The MNIST (Modified National Institute of Standards and Technology) database, an extension of the NIST database, is a low-complexity data collection of handwritten digits used to train and test various supervised machine learning algorithms. The database contains 70,000 28x28 black and white images representing the digits zero through nine. The data is split into two subsets, with 60,000 images belonging to the training set and 10,000 images belonging to the testing set. The load_data function by Keras is used to load this dataset.


A-Z Handwritten Dataset

This database contains 370000+ 28x28 gray level images of letters from A to Z. The Kaggle API is used to download the A-Z handwritten dataset. In order to do this, an API key has to be generated and uploaded to the Google Colab notebook. The dataset is then loaded into a pandas DataFrame.


The A-Z handwritten dataset is split into train and test sets. The MNIST digits dataset is already split into train and test sets and hence is left as it is. The MNIST digits dataset is reshaped to a set of 784 dimensional vectors. The data is then scaled using the Standard Scaler provided by scikit-learn.

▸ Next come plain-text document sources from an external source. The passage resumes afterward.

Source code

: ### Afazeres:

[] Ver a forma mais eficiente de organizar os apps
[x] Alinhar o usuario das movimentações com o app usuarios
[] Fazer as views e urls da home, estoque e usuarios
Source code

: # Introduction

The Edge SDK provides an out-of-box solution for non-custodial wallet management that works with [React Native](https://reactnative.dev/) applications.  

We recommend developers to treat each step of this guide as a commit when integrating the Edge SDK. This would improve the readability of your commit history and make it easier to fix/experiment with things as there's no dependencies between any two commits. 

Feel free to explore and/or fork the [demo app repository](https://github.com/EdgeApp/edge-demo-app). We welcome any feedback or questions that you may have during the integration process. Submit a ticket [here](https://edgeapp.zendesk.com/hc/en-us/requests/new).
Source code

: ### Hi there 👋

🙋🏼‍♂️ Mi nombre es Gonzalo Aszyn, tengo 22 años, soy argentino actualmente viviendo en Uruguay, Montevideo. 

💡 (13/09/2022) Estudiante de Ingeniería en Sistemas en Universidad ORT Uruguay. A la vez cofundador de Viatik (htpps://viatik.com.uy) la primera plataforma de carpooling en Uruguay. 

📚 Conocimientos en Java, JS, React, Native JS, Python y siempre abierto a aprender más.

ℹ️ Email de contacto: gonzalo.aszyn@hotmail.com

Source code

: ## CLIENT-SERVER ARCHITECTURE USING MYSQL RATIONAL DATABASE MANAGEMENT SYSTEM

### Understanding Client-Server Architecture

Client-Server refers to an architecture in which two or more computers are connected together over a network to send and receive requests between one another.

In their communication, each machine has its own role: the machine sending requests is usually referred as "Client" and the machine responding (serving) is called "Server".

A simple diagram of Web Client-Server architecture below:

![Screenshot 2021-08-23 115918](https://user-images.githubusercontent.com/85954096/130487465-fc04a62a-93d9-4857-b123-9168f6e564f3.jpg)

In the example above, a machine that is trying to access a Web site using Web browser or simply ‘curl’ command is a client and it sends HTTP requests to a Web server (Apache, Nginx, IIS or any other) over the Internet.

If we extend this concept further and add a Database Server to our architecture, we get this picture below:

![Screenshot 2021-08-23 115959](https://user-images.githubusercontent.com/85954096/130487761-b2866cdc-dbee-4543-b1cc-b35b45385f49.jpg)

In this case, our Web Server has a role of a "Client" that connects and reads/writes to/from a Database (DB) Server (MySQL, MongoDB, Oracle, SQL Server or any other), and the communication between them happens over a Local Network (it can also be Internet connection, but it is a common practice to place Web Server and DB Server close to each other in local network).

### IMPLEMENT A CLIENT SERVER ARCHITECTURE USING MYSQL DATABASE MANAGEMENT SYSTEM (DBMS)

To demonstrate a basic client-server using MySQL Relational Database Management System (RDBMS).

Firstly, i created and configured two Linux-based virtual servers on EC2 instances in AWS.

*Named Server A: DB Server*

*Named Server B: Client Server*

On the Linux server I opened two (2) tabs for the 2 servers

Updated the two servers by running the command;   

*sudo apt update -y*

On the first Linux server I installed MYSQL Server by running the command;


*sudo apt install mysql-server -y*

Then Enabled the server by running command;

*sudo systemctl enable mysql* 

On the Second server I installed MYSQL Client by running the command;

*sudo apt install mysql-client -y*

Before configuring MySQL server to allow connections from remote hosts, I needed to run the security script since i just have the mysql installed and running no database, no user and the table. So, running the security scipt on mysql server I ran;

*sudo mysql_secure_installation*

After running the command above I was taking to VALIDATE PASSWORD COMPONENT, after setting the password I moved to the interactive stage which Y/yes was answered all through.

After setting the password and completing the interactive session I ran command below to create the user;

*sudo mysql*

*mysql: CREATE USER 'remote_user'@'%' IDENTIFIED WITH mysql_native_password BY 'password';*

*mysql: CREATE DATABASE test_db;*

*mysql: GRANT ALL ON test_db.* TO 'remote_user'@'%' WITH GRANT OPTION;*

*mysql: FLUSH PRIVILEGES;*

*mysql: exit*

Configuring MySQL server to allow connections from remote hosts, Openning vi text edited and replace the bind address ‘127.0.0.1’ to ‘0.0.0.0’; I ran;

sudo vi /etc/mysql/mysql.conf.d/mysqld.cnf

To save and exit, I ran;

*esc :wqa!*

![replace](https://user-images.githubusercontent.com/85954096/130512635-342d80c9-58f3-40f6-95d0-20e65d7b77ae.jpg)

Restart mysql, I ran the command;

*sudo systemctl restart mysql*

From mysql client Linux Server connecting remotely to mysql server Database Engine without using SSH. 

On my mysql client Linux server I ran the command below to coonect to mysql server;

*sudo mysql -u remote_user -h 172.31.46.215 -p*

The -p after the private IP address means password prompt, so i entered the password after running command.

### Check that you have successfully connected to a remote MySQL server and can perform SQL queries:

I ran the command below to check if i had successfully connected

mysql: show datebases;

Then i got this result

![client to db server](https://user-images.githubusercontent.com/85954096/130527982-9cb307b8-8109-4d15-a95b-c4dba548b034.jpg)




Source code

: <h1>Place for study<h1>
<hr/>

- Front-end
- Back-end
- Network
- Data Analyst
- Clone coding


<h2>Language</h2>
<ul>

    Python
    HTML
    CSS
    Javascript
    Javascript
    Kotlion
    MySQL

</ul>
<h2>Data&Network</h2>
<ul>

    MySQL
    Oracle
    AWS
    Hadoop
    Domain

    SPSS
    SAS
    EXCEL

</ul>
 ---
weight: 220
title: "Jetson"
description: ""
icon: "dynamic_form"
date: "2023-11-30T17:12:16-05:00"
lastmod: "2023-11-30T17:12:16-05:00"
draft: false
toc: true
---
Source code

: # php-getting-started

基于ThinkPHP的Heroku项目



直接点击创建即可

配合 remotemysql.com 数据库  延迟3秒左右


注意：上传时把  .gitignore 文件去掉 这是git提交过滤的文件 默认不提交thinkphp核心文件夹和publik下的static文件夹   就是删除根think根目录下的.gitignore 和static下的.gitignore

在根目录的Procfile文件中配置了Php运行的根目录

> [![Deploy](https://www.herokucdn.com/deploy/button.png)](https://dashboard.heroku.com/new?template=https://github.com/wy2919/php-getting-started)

The target variables from the A-Z alphabets dataset is incremented by 10 so that labels 0-9 correspond to the digits from 0-9 and labels 10-35 correspond to the alphabets from A-Z. The MNIST digits dataset and A-Z handwritten dataset is then compiled into a single dataset. One hot encoding is applied to the target variable in order to align it with the output of the CNN model.

The combined dataset is later uploaded to Kaggle, which might prove useful to others with similar projects.

Models Used

The model used contains 3 Convolutional layers followed by 4 Dense layers. In the first layer, there are 32 filters of size 3x3 with ReLU activation function with same padding followed by MaxPool layer of 2x2. In the second layer, the number of filters is increased to 64 with everything else is same as layer 1. In the third layer, the number of filters is further increased to 128. These are followed by 4 dense layers, the first three of which have ReLU activation function and the last one having softmax function which actually gives the probability of the image being in different classes of numbers and alphabets.


Upon training the model for 8 epochs with a batch size of 128, using the Adam optimizer to optimize the learning rate, we were able to obtain 99.18% accuracy on the training data and a validation accuracy of 98.51% accuracy. The values of the loss function and accuracy vs number of epochs are plotted below:



We obtained an image of handwritten characters from the internet to test how accurately our model can predict on real world data. We used the OpenCV Python library to extract each individual character from the image, by finding the contours and reshaping each character to a 28x28 image. We then ran these examples through the CNN model and wrote the predicted results back on to the source image. The results are shown below:


We can see that the model seems to be predicting most of the characters correctly, but it is still making a significant number of mistakes. Of the 40 characters that the model predicted, only 24 characters were predicted correctly. This could be due to the fact that the model used is too simple, and with a more complex model architecture we can obtain more accurate predictions. Another possible reason is that the training examples need to be more diverse in order to capture many different types of handwriting.


We have discussed what OCR is and what its objectives and applications are. Then, we discussed how CNNs are used in OCR. We discussed Convolution Layers, filters, feature maps and activation functions. We also discussed Pooling Layer, Padding, Fully-Connected Layer, etc. Then we talked about the A-Z alphabets and MNIST datasets that we have used and how we preprocessed the dataset. We also combined these datasets and uploaded the combined dataset to Kaggle so that other people can use it. After that we discussed the model architecture. Our model has 3 Convolutional and MaxPool layers followed by a Flattening layer and 4 Dense layers. We also discussed the accuracy of our model on training and validation sets. Finally, we mentioned some of the drawbacks our model faces when predicting on real world data.